Court Nix Clean Flicks

By John Ottaviani

Clean Flicks of Colorado, LLC vs. Soderbergh, No. 02-CV-01662-RPM (D. Colo., July 6, 2006).

The entertainment world has given us yet another example as to why one should be very wary of creating or investing in a business model built on the foundation that its activities are legitimate under the “fair use” exception to the U.S. copyright laws.

Here four companies were copying, editing and/or distributing copies of movies by deleting “sex, nudity, profanity and gory plots.” The editing techniques used included redaction of audio content, replacement and redaction with ambient noise, “blending” of audio and visual content to provide transition of edited scenes, cropping, fogging, or the use of a black bar to obscure visual content. The companies would purchase an authorized copy of each movie for each edited copy that they sold or rented.

Various motion picture studios and directors of the movies moved for summary judgment on copyright infringement claims, arguing that these practices infringed their exclusive rights to reproduce the copyrighted movies under Section 106(1); their right to create derivative works under Section 106(2); and the exclusive right of distribution of copies under Section 106(3).

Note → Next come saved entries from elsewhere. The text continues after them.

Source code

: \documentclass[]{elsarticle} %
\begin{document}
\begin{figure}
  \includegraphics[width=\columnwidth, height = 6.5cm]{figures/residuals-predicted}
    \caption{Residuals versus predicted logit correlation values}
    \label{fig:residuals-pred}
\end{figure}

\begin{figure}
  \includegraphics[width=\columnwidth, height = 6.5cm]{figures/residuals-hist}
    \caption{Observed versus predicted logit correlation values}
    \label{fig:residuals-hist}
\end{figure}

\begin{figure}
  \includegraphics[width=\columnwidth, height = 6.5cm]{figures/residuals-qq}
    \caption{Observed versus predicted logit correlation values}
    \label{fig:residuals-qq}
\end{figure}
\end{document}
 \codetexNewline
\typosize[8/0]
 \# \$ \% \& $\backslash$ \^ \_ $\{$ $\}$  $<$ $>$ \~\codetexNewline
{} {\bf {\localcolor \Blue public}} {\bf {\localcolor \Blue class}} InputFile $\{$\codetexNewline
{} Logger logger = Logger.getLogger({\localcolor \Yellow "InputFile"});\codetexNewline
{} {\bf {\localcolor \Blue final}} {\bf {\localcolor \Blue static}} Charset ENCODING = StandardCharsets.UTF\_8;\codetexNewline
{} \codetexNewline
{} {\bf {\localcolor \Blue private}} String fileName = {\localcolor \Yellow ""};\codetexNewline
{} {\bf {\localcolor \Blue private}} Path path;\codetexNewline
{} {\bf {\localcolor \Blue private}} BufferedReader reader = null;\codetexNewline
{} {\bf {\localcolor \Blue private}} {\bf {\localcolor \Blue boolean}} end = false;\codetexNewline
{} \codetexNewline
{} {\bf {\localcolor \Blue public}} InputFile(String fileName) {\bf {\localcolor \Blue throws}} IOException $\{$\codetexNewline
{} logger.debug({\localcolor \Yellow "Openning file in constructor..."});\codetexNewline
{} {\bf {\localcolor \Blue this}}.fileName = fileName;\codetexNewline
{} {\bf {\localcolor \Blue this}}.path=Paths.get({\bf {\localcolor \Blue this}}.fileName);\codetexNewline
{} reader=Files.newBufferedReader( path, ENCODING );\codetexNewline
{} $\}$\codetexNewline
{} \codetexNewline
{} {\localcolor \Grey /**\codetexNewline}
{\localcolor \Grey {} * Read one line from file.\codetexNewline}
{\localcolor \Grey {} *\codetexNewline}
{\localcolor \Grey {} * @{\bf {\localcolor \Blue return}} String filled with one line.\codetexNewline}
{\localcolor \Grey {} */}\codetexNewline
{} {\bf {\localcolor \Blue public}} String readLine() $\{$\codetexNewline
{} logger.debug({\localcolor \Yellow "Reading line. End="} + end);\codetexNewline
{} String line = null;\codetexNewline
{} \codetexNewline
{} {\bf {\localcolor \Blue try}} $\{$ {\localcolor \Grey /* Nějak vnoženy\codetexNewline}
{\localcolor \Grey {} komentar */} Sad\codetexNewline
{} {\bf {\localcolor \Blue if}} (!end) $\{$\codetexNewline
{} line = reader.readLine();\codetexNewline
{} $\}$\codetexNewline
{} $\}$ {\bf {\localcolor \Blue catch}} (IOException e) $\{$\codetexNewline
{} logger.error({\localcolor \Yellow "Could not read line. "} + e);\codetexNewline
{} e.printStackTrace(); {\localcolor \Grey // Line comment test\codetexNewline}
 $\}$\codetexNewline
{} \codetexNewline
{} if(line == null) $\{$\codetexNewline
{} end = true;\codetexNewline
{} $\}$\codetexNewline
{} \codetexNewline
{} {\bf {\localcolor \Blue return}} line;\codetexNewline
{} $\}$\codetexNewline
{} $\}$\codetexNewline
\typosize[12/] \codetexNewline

Despite extensive submissions from the companies and from viewers expressing their appreciation for the opportunity to view movies without concern for horrible effects on the children, Judge Richard P. Matsch found the argument “inconsequential to copyright law and is addressed to the wrong forum.” The court cited the Family Movie Act of 2005 as an example where Congress had the opportunity to make the policy choice urged by the defendants but did not do so.

The Court then undertook a fairly straight-forward “fair use” analysis of the four (4) factors set out in Section 107 of the Copyright Act. The Court found that the edited films were not “transformative” because they added nothing new to the movies, simply deleting scenes and dialogue from them. The Court went on to contrast the situation from the decision in Bill Graham Archives v. Dorling Kindersley Ltd., 498 F.3d 605 (2d. Cir. 2006), where the publisher of a coffee table book about the Grateful Dead made fair use of that music group’s event posters and tickets. The Court also found that the creative expressions in the movies and the fact that the movies were copied in almost their entirety for non-transformative use also weighed in favor of the movie studios.

Finally, although the companies argued that there was no adverse effect from their use of the movies and the value of the copyrighted work to the studios because they purchased an original copy each time they edited a copy, the Court found that this argument ignored the intrinsic value of the right to control the content of the copyright work which is the essence of the law of copyright. Score one for the content owners.

Curiously, the studios did not assert a claim that the copying of the movies by the companies for purpose of editing is a violation of the Digital Millennium Copyright Act. Whether this was for litigation strategic purposes, or an oversight, we will leave to speculation.

I found the judge’s holding, that because the edited films were not transformative, they were not “derivative works” for purposes of Section 106(2), a bit bewildering. A finding that the works are not “transformative” does not equate to a finding that they are not derivative works. While I cannot come up with examples right now, it would seem that a work could be a “derivative work” without being “transformative.” In any event, the holding was totally unnecessary, as the decision found that the 106(1) and 106(3) rights had been violated.

Whether the decision will have an effect on various websites such as Youtube.com, which host parodies, “mash-ups” and other edited versions of videos, remains to be seen. The movie studios and directors will have a more difficult case to win. The websites generally will be immune from liability under Section 230 of the Communications Decency Act or under Section 512 of the Digital Millennium Copyright Act, so long as they do not “induce” copyright infringement a la Grokster. It may not be worth the expenditure of time and money for the studios and directors to chase the individual creators of these videos. But then again, we said that in the music context, too.